Work item: Identify each line in the records below that contains the word "Modalidades", and copy it.

[Data excerpts]
..............................
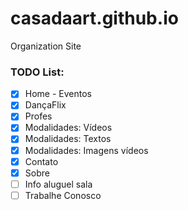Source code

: # casadaart.github.io
Organization Site

### TODO List: 

- [x] Home - Eventos
- [x] DançaFlix
- [x] Profes
- [x] Modalidades: Vídeos
- [x] Modalidades: Textos
- [x] Modalidades: Imagens vídeos
- [x] Contato
- [x] Sobre
- [ ] Info aluguel sala
- [ ] Trabalhe Conosco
..............................
Response box:
- [x] Modalidades: Vídeos
- [x] Modalidades: Textos
- [x] Modalidades: Imagens vídeos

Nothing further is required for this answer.